I will chalk today’s reflection to something that must have been at the back of my mind right before I went to sleep. I think I read a tweet about recipients of a presidential award over the past week.

Then I remembered how I declined the opportunity to receive one such award for service about ten years ago.

I had gone on a service mission to Paro, Bhutan to conduct a week-long series of workshops for teacher educators. I documented this much of this on the now defunct platform Posterous. Thankfully I had the presence of mind to take some photos and to reflect on the experience.

One reason I rejected the opportunity to shake the then president’s hand was how exhausted I was from work as a professor and head of department.

Another was the fact that I did not think I deserved the award.

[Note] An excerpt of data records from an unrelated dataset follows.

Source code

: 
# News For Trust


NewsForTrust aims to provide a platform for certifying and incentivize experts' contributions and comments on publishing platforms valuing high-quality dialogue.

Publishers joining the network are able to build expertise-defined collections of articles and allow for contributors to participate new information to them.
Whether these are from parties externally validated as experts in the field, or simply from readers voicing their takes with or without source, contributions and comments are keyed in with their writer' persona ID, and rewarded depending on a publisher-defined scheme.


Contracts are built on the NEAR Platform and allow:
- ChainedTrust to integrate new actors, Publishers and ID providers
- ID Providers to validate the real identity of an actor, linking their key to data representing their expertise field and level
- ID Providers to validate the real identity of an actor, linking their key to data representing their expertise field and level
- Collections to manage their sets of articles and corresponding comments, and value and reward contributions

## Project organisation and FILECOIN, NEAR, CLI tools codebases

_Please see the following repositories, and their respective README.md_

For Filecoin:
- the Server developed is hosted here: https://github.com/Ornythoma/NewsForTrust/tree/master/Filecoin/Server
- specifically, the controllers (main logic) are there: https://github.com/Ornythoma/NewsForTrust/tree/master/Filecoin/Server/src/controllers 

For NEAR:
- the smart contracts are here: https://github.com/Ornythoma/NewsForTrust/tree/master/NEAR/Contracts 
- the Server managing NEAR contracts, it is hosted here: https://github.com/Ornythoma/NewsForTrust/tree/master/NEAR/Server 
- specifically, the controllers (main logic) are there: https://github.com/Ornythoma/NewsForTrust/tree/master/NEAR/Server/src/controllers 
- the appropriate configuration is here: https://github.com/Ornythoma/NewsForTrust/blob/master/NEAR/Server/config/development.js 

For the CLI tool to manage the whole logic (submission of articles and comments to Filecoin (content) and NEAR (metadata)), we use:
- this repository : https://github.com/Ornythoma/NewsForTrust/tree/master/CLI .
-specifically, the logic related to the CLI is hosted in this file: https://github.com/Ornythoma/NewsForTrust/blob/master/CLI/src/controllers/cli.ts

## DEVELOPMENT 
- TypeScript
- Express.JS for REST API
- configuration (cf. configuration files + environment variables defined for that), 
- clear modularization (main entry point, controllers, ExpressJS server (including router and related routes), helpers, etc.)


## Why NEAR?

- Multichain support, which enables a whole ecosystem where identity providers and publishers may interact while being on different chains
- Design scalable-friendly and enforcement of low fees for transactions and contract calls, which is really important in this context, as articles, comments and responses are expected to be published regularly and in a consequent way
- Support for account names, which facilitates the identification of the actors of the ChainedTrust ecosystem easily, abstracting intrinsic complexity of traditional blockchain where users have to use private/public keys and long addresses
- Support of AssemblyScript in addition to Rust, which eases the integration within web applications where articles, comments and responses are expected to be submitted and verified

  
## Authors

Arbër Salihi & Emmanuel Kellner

It was a small sacrifice to make and a foundation paid for travel and accommodation. I also got so much from the experience that I was a better person from it.

Some experiences can be rewards in themselves. I do not need external validation or judgement about worth. For example, I do not need to be told by a poll or an uninformed observer that a course I design and facilitate seems impressive. I need to be paid for my work, but I need not be thanked or given an award for it. I reflect critically and frequently on what I do and make constant adjustments.

I am not saying we should not acknowledge the efforts and sacrifices people make. I understand the need to be thankful and know when to say thank you. But I also know how to fuel intrinsic motivation.

The latest Build for Tomorrow podcast episode focused on the problem of participation trophies. These are the prizes that kids in the USA get even if they do not win in sports or games.

Podcast host, Jason Feifer, got to the issue quickly. One problem was not that they were given. It was the perception that such trophies are a recent phenomenon and something that contributed to the detriment of character.

By now, any regular listener of the podcast would know where the rest of the episode was heading. Participation trophies are not unique to the present and they do not lead to spineless or weak-willed adults.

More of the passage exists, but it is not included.